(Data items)
• • • • • • •
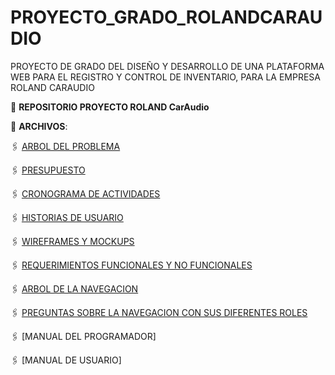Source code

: # PROYECTO_GRADO_ROLANDCARAUDIO
PROYECTO DE GRADO DEL DISEÑO Y DESARROLLO DE UNA PLATAFORMA WEB PARA EL REGISTRO Y CONTROL DE INVENTARIO, PARA LA EMPRESA ROLAND CARAUDIO

:file_folder: **REPOSITORIO PROYECTO ROLAND CarAudio**

:paperclip: **ARCHIVOS**:

🖇️ [ARBOL DEL PROBLEMA](ARBOL_DEL_PROBLEMA_PGRCA.pdf)

🖇️ [PRESUPUESTO]()

🖇️ [CRONOGRAMA DE ACTIVIDADES]()

🖇️ [HISTORIAS DE USUARIO]()

🖇️ [WIREFRAMES Y MOCKUPS](WIREFRAMES_Y_MOCUKUPS_RCA.pdf)

🖇️ [REQUERIMIENTOS FUNCIONALES Y NO FUNCIONALES](REQUERIMIENTOS_FUNCIONALES_Y_NO_FUNCIONALES.pdf)

🖇️ [ARBOL DE LA NAVEGACION](ARBOL_DE_LA_NAVEGACION_RCA.pdf)

🖇️ [PREGUNTAS SOBRE LA NAVEGACION CON SUS DIFERENTES ROLES](PREGUNTAS_DE_LA_NAVEGACION_ROLES_RCA.pdf)

🖇️ [MANUAL DEL PROGRAMADOR]

🖇️ [MANUAL DE USUARIO]
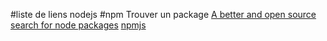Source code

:#liste de liens nodejs
#npm
Trouver un package
[A better and open source search for node packages](https://npms.io)
[npmjs](https://www.npmjs.com)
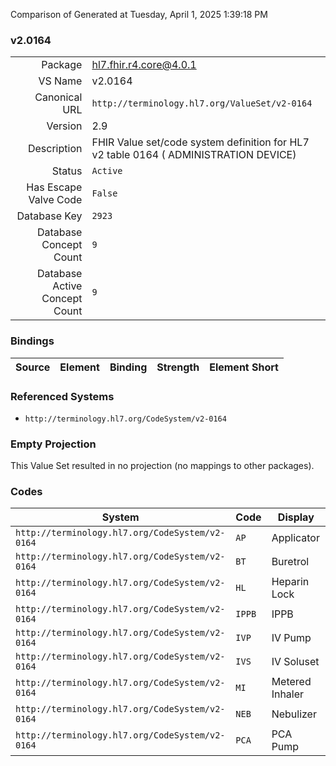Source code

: Comparison of 
Generated at Tuesday, April 1, 2025 1:39:18 PM

### v2.0164

|      |     |
| ---: | --- |
| Package | hl7.fhir.r4.core@4.0.1 |
| VS Name | v2.0164 |
| Canonical URL | `http://terminology.hl7.org/ValueSet/v2-0164` |
| Version | 2.9 |
| Description | FHIR Value set/code system definition for HL7 v2 table 0164 ( ADMINISTRATION DEVICE) |
| Status | `Active` |
| Has Escape Valve Code | `False` |
| Database Key | `2923` |
| Database Concept Count | `9` |
| Database Active Concept Count | `9` |
### Bindings

| Source | Element | Binding | Strength | Element Short |
| ------ | ------- | ------- | -------- | ------------- |

### Referenced Systems

* `http://terminology.hl7.org/CodeSystem/v2-0164`
### Empty Projection

This Value Set resulted in no projection (no mappings to other packages).

### Codes

| System | Code | Display |
| ------ | ---- | ------- |
| `http://terminology.hl7.org/CodeSystem/v2-0164` | `AP` | Applicator |
| `http://terminology.hl7.org/CodeSystem/v2-0164` | `BT` | Buretrol |
| `http://terminology.hl7.org/CodeSystem/v2-0164` | `HL` | Heparin Lock |
| `http://terminology.hl7.org/CodeSystem/v2-0164` | `IPPB` | IPPB |
| `http://terminology.hl7.org/CodeSystem/v2-0164` | `IVP` | IV Pump |
| `http://terminology.hl7.org/CodeSystem/v2-0164` | `IVS` | IV Soluset |
| `http://terminology.hl7.org/CodeSystem/v2-0164` | `MI` | Metered Inhaler |
| `http://terminology.hl7.org/CodeSystem/v2-0164` | `NEB` | Nebulizer |
| `http://terminology.hl7.org/CodeSystem/v2-0164` | `PCA` | PCA Pump |
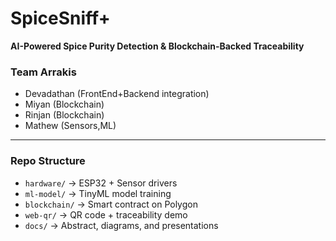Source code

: # SpiceSniff+

**AI-Powered Spice Purity Detection & Blockchain-Backed Traceability**

### Team Arrakis
- Devadathan (FrontEnd+Backend integration)
- Miyan (Blockchain)
- Rinjan (Blockchain)
- Mathew (Sensors,ML)

---

### Repo Structure
- `hardware/` → ESP32 + Sensor drivers
- `ml-model/` → TinyML model training
- `blockchain/` → Smart contract on Polygon
- `web-qr/` → QR code + traceability demo
- `docs/` → Abstract, diagrams, and presentations
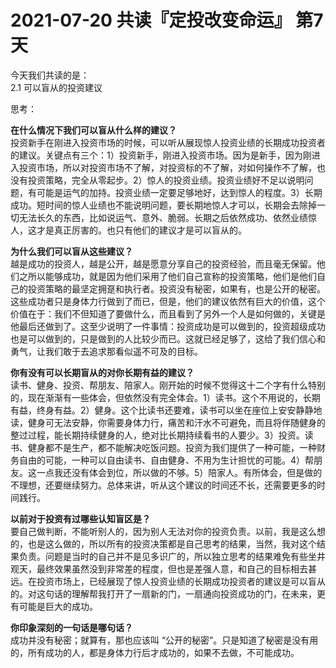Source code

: # 2021-07-20 共读『定投改变命运』 第7天
今天我们共读的是：  
2.1 可以盲从的投资建议 
 
思考：

**在什么情况下我们可以盲从什么样的建议？**  
投资新手在刚进入投资市场的时候，可以听从展现惊人投资业绩的长期成功投资者的建议。关键点有三个：1）投资新手，刚进入投资市场。因为是新手，因为刚进入投资市场，所以对投资市场不了解，对投资标的不了解，对如何操作不了解，也没有投资策略，完全从零起步。2）惊人的投资业绩。投资业绩好不足以说明问题，有可能是运气的加持。投资业绩一定要足够地好，达到惊人的程度。3）长期成功。短时间的惊人业绩也不能说明问题，要长期地惊人才可以，长期会去除掉一切无法长久的东西，比如说运气、意外、脆弱。长期之后依然成功、依然业绩惊人，这才是真正厉害的。也只有他们的建议才是可以盲从的。

**为什么我们可以盲从这些建议？**  
越是成功的投资人，越是公开，越是愿意分享自己的投资经验，而且毫无保留。他们之所以能够成功，就是因为他们采用了他们自己宣称的投资策略，他们是他们自己的投资策略的最坚定拥趸和执行者。投资没有秘密，如果有，也是公开的秘密。这些成功者只是身体力行做到了而已，但是，他们的建议依然有巨大的价值，这个价值在于：我们不但知道了要做什么，而且看到了另外一个人是如何做的，关键是他最后还做到了。这至少说明了一件事情：投资成功是可以做到的，投资超级成功也是可以做到的，只是做到的人比较少而已。这就已经足够了，这给了我们信心和勇气，让我们敢于去追求那看似遥不可及的目标。

**你有没有可以长期盲从的对你长期有益的建议？**  
读书、健身、投资、帮朋友、陪家人。刚开始的时候不觉得这十二个字有什么特别的，现在渐渐有一些体会，但依然没有完全体会。1）读书。这个不用说的，长期有益，终身有益。2）健身。这个比读书还要难，读书可以坐在座位上安安静静地读，健身可无法安静，你需要身体力行，痛苦和汗水不可避免，而且将伴随健身的整过过程，能长期持续健身的人，绝对比长期持续看书的人要少。3）投资。读书、健身都不是生产，都不能解决吃饭问题。投资为我们提供了一种可能，一种财务自由的可能，一种可以自由读书、自由健身、不用为生计担忧的可能。4）帮朋友。这一点我还没有体会到位，所以做的不够。5）陪家人。有所体会，但是做的不理想，还要继续努力。总体来讲，听从这个建议的时间还不长，还需要更多的时间践行。

**以前对于投资有过哪些认知盲区是？**  
要自己做判断，不能听别人的，因为别人无法对你的投资负责。以前，我是这么想的，也是这么做的，所以所有的投资决策都是自己思考的结果，当然，我对这个结果负责。问题是当时的自己并不是见多识广的，所以独立思考的结果难免有些坐井观天，最终效果虽然没到非常差的程度，但也是差强人意，和自己的目标相去甚远。在投资市场上，已经展现了惊人投资业绩的长期成功投资者的建议是可以盲从的。对这句话的理解帮我打开了一扇新的门，一扇通向投资成功的门，在未来，更有可能是巨大的成功。

**你印象深刻的⼀句话是哪句话？**  
成功并没有秘密；就算有，那也应该叫 “公开的秘密”。只是知道了秘密是没有用的，所有成功的人，都是身体力行后才成功的，如果不去做，不可能成功。

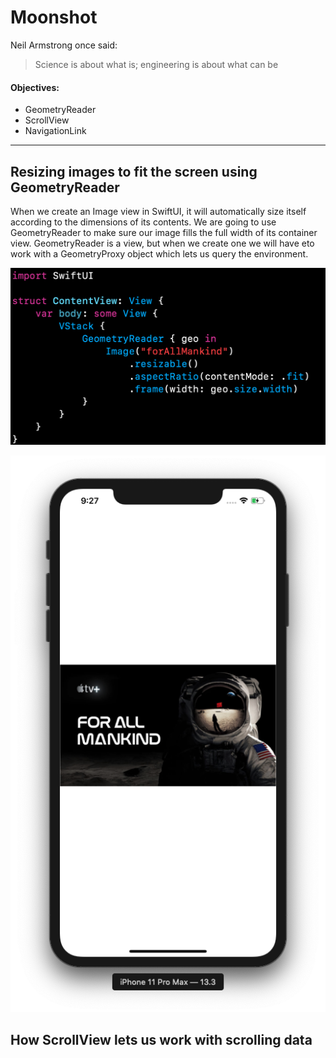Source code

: # Moonshot

Neil Armstrong once said: 

> Science is about what is; engineering is about what can be

#### Objectives:

- GeometryReader
- ScrollView
- NavigationLink

---

## Resizing images to fit the screen using GeometryReader

When we create an Image view in SwiftUI, it will automatically size itself according to the dimensions of its contents. We are going to use GeometryReader to make sure our image fills the full width of its container view. GeometryReader is a view, but when we create one we will have eto work with a GeometryProxy object which lets us query the environment. 

![icon](images/GeometryReader.png)

![icon](images/GeometryReader-simulator.png)

## How ScrollView lets us work with scrolling data

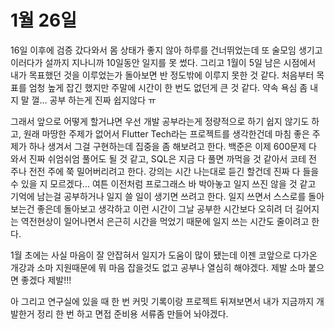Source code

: 1월 26일
=

16일 이후에 검증 갔다와서 몸 상태가 좋지 않아 하루를 건너뛰었는데 또 술모임 생기고 이러다가 설까지 지나니까 10일동안 일지를 못 썼다. 그리고 1월이 5일 남은 시점에서 내가 목표했던 것을 이루었는가 돌아보면 반 정도밖에 이루지 못한 것 같다. 처음부터 목표를 엄청 높게 잡긴 했지만 주말에 시간이 한 번도 없던게 큰 것 같다. 약속 욕심 좀 내지 말 껄... 공부 하는게 진짜 쉽지않다 ㅠ

그래서 앞으로 어떻게 할거냐면 우선 개발 공부라는게 정량적으로 하기 쉽지 않기도 하고, 원래 마땅한 주제가 없어서 Flutter Tech라는 프로젝트를 생각한건데 마침 좋은 주제가 하나 생겨서 그걸 구현하는데 집중을 좀 해보려고 한다. 백준은 이제 600문제 다 와서 진짜 쉬엄쉬엄 풀어도 될 것 같고, SQL은 지금 다 풀면 까먹을 것 같아서 코테 전 주나 전전 주에 쭉 밀어버리려고 한다. 강의는 시간 나는대로 듣긴 할건데 진짜 다 들을 수 있을 지 모르겠다... 여튼 이전처럼 프로그래스 바 박아놓고 일지 쓰진 않을 것 같고 기억에 남는걸 공부하거나 일지 쓸 일이 생기면 쓰려고 한다. 일지 쓰면서 스스로를 돌아보는건 좋은데 돌아보고 생각하고 이런 시간이 그날 공부한 시간보다 오히려 더 길어지는 역전현상이 일어나면서 은근히 시간을 먹었기 때문에 일지 쓰는 시간도 줄이려고 한다. 

1월 초에는 사실 마음이 잘 안잡혀서 일지가 도움이 많이 됐는데 이젠 코앞으로 다가온 개강과 소마 지원때문에 뭐 마음 잡을것도 없고 공부나 열심히 해야겠다. 제발 소마 붙으면 좋겠다 제발!!!

아 그리고 연구실에 있을 때 한 번 커밋 기록이랑 프로젝트 뒤져보면서 내가 지금까지 개발한거 정리 한 번 하고 면접 준비용 서류좀 만들어 놔야겠다.
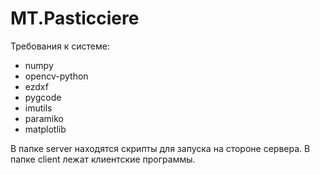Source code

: # MT.Pasticciere

Требования к системе:
* numpy
* opencv-python
* ezdxf
* pygcode
* imutils
* paramiko
* matplotlib


В папке server находятся скрипты для запуска на стороне сервера.
В папке client лежат клиентские программы.
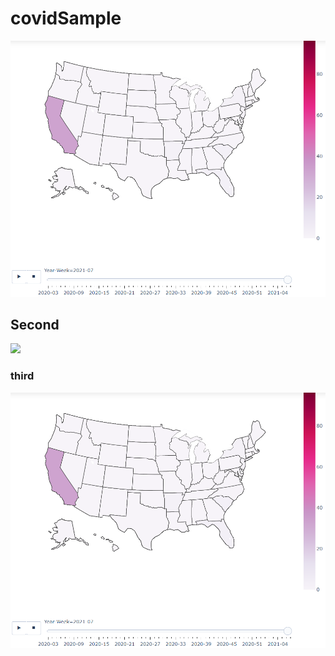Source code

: # covidSample
![image](/pictures/sample.PNG)
## Second
[<img src="http://www.google.com.au/images/nav_logo7.png">](http://google.com.au/)
### third
[<img src="https://github.com/johannpiedras/covidSample/blob/main/pictures/sample.PNG">](https://johannpiedras.github.io/covidSample/)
• • • • • • •
YOUR ASSIGNMENT:
Instructions for the copy: start at the first entry, stop after the line containing "[ARBOL DEL PROBLEMA](ARBOL_DEL_PROBLEMA_PGRCA.pdf)", keep every line exact, and drop the pictures.

EXPECTED OUTPUT:
Source code

: # PROYECTO_GRADO_ROLANDCARAUDIO
PROYECTO DE GRADO DEL DISEÑO Y DESARROLLO DE UNA PLATAFORMA WEB PARA EL REGISTRO Y CONTROL DE INVENTARIO, PARA LA EMPRESA ROLAND CARAUDIO

:file_folder: **REPOSITORIO PROYECTO ROLAND CarAudio**

:paperclip: **ARCHIVOS**:

🖇️ [ARBOL DEL PROBLEMA](ARBOL_DEL_PROBLEMA_PGRCA.pdf)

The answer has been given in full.